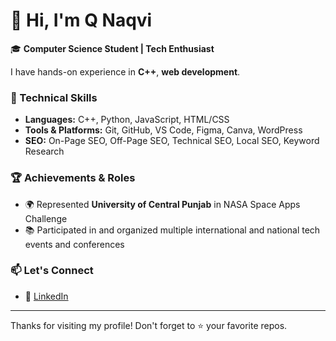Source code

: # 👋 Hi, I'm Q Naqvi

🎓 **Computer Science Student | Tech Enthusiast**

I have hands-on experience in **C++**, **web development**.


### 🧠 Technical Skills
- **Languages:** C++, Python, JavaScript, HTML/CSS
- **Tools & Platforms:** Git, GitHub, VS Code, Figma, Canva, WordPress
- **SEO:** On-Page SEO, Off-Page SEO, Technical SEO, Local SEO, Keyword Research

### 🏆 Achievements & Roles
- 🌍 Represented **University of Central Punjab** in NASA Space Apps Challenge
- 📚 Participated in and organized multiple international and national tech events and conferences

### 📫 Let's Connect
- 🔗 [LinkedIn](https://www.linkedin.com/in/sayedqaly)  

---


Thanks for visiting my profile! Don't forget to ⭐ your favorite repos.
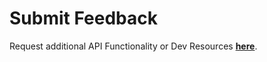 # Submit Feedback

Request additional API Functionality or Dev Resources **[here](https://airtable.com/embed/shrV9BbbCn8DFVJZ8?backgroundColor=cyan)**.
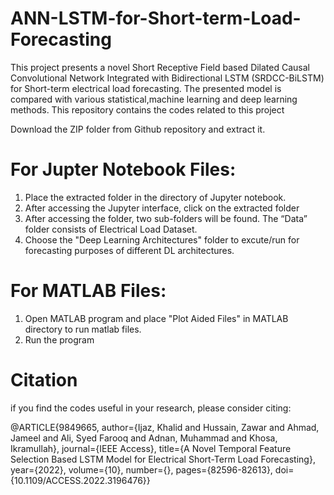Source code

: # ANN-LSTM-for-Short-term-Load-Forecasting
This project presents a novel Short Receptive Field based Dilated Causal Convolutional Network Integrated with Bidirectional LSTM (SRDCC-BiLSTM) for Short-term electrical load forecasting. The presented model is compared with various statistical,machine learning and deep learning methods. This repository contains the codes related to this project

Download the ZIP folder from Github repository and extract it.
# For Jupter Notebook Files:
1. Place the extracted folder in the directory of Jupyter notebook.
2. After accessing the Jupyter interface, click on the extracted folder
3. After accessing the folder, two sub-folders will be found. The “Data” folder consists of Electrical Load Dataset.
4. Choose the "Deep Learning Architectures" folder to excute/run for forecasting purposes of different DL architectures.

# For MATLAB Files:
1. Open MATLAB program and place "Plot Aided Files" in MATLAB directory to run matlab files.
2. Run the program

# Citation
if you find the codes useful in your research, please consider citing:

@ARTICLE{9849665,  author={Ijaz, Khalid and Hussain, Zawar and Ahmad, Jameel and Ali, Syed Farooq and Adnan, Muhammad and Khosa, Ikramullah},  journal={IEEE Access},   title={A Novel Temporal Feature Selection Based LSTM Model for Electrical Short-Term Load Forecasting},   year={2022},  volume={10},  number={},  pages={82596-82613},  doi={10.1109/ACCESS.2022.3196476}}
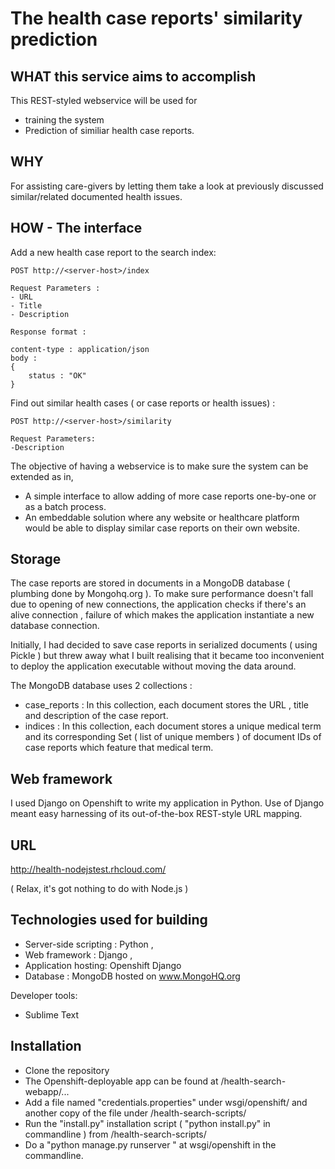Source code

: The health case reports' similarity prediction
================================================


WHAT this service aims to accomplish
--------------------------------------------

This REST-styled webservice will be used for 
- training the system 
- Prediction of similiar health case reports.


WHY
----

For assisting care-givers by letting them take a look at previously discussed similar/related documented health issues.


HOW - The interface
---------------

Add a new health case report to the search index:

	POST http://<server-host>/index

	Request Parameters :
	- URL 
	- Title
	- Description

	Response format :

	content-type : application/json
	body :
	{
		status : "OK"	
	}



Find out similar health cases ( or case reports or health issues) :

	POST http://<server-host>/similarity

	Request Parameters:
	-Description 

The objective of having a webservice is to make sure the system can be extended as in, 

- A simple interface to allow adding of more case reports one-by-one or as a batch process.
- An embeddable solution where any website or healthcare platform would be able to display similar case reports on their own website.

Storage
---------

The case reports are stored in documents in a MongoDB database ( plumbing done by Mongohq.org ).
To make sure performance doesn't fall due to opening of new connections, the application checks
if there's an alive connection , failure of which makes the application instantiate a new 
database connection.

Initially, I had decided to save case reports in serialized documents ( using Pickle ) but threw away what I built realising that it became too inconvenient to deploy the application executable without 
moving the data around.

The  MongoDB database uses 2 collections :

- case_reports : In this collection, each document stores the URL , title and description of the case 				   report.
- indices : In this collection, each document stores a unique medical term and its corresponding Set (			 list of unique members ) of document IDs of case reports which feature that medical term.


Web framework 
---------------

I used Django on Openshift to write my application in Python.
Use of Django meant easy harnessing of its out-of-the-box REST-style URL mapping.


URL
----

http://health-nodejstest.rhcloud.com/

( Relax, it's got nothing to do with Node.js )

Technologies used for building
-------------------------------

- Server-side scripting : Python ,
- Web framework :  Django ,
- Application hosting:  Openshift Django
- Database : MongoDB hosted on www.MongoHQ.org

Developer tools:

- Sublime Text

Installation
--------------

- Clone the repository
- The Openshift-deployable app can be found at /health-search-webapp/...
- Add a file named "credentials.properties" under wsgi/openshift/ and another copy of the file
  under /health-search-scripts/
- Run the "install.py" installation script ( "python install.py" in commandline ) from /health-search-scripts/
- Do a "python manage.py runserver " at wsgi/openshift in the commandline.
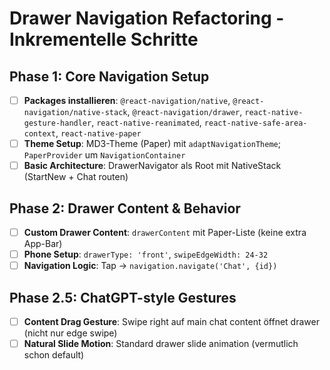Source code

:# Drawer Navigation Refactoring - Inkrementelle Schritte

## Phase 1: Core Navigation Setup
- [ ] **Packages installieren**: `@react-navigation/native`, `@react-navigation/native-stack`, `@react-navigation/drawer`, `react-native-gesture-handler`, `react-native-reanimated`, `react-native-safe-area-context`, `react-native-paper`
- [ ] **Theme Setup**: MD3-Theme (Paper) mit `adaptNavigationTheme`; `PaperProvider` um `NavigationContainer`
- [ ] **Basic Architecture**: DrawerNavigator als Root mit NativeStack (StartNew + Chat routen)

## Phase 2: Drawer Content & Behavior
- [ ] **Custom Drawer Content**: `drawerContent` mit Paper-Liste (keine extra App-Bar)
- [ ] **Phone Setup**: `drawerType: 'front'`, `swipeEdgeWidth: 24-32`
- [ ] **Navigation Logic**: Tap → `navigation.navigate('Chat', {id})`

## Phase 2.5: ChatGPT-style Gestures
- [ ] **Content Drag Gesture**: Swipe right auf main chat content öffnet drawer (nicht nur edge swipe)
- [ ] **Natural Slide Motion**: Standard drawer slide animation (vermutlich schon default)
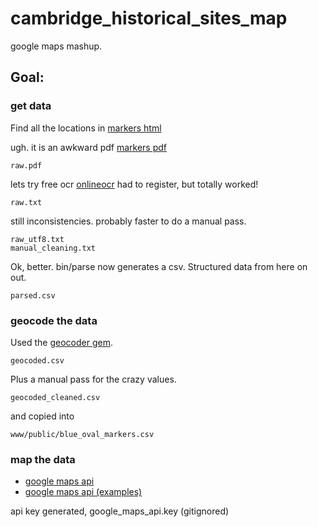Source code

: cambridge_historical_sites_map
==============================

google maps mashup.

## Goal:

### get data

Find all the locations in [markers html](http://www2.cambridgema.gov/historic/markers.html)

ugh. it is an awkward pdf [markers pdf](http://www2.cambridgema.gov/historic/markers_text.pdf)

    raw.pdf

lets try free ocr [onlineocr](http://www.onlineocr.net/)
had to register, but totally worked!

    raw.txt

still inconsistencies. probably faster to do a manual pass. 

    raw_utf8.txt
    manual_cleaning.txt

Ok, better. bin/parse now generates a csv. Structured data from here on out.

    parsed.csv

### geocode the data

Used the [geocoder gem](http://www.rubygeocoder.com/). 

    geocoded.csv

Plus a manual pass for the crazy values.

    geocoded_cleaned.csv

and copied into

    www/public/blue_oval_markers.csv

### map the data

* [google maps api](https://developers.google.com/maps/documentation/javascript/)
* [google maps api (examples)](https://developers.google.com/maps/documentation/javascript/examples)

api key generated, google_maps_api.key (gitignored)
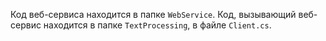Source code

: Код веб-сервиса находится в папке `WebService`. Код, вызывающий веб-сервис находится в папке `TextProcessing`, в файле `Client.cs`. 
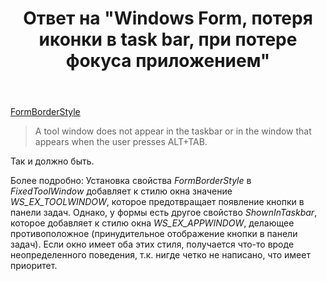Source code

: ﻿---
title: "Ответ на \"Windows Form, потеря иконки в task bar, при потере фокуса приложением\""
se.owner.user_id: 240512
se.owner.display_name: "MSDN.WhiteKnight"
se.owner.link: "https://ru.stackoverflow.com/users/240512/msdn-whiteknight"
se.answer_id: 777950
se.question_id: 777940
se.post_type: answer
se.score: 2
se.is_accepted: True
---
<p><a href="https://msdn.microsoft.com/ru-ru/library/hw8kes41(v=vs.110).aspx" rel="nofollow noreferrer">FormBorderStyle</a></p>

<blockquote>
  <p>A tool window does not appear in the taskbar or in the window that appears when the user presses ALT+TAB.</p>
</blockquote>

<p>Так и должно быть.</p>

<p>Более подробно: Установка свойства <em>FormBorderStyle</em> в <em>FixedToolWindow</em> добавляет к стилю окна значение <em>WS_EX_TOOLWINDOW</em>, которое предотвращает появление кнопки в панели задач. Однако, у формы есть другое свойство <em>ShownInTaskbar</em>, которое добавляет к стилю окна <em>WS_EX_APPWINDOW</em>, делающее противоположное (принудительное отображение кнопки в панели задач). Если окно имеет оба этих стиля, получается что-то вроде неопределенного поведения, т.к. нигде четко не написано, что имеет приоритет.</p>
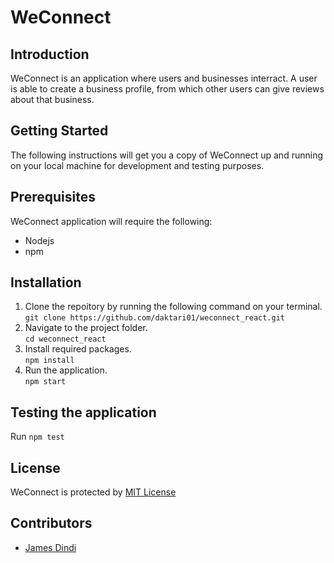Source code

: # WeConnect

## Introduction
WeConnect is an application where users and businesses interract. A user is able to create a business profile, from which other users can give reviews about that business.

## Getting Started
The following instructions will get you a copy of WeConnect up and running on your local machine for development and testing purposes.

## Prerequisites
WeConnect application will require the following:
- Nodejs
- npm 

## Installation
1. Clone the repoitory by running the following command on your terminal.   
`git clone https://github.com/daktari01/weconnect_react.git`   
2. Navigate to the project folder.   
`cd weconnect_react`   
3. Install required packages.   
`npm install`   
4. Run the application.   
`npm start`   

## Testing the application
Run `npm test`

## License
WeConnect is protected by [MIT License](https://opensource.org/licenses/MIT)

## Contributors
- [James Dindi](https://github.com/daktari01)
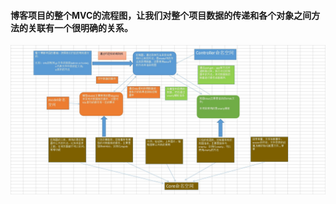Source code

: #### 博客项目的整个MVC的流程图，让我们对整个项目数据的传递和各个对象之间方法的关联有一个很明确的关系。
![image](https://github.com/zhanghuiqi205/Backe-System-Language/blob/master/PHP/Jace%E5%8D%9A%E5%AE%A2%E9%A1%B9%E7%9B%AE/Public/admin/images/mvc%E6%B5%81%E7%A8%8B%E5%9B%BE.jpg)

Exercise → Given the entries above, say how many lines include the word "following", and write nothing besides the number.

Expected answer → 3